The TOML ecosystem and its issues

Daniil Baturin, Tomsk, Russian Federation

LVEE 2021 mini

TOML (Tom's Obvious, Minimal Language) was created with a goal to give people a configuration file format that would be fully specified, easy to implement, and user-friendly. In this talk, we'll examine whether it actually succeeded at that.

TOML is certainly better suited for configuration files than many alternatives: it’s easier to read than JSON, easier to write than XML, and less complicated and problematic than YAML. Thanks to an ecosystem of libraries for multiple languages, it’s also easy to start using, so for most projects, it’s a good configuration file format.

On the surface, it’s a format with a detailed specification and a thriving ecosystem. In reality, the situation is more complicated.

When I set out to write a TOML 1.0.0-compliant library for OCaml (named OTOML), I had to study the specification in-depth and compare multiple libraries to see how they behave in practice. That process brought many unpleasant surprises.

Specification issues

First, the specification itself is full of surprises. It’s neither minimal, nor really obvious. For example, newlines and trailing commas are allowed in arrays, but not in inline tables.

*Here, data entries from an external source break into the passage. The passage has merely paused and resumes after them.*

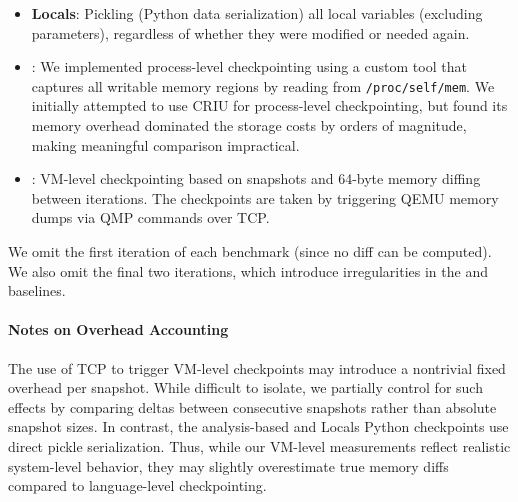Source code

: \begin{itemize}[leftmargin=*]
  \item \textbf{Locals}: Pickling (Python data serialization) all local variables (excluding parameters), regardless of whether they were modified or needed again.
  \item \textbf{\PROCDIFF}: We implemented process-level checkpointing using a custom tool that captures all writable memory regions by reading from \texttt{/proc/self/mem}. We initially attempted to use CRIU for process-level checkpointing, but found its memory overhead dominated the storage costs by orders of magnitude, making meaningful comparison impractical. 
  \item \textbf{\VMDIFF}: VM-level checkpointing based on snapshots and 64-byte memory diffing between iterations. The checkpoints are taken by triggering QEMU memory dumps via QMP commands over TCP.
\end{itemize}

We omit the first iteration of each benchmark (since no diff can be computed). We also omit the final two iterations, which introduce irregularities in the {\PROCDIFF} and {\VMDIFF} baselines.

\paragraph{Notes on Overhead Accounting}
The use of TCP to trigger VM-level checkpoints may introduce a nontrivial fixed overhead per snapshot. While difficult to isolate, we partially control for such effects by comparing deltas between consecutive snapshots rather than absolute snapshot sizes. In contrast, the analysis-based and Locals Python checkpoints use direct pickle serialization. Thus, while our VM-level measurements reflect realistic system-level behavior, they may slightly overestimate true memory diffs compared to language-level checkpointing.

There are also many syntax decisions and feature interactions that make parsing the format much harder than it seems at a glance. For example, arrays of tables use [[name]] syntax for their headers, but the specification does not say whether [ [ name ] ] @ is also valid syntax or @[[ should be treated as a single token. The issue is moot though, because foo = [[]] is definitely a valid nested array and context tracking is required to tell it from a table array header.

Lack of limitations on the key syntax is another example. Dotted keys that look exactly like floats are valid: 2.1 = 1.2. Likewise, special floating-point values nan and inf are not reserved keywords and can be used as keys, as in inf = nan, and the same applies to boolean values: true = false is valid TOML.

These facts make the language context-sensitive over the set of characters, which prevents using tools designed for context-free languages for parsing it. OTOML solves that problem by tracking the context in the lexer and feeding the Menhir LR parser a set of abstract tokens that make it look context-free.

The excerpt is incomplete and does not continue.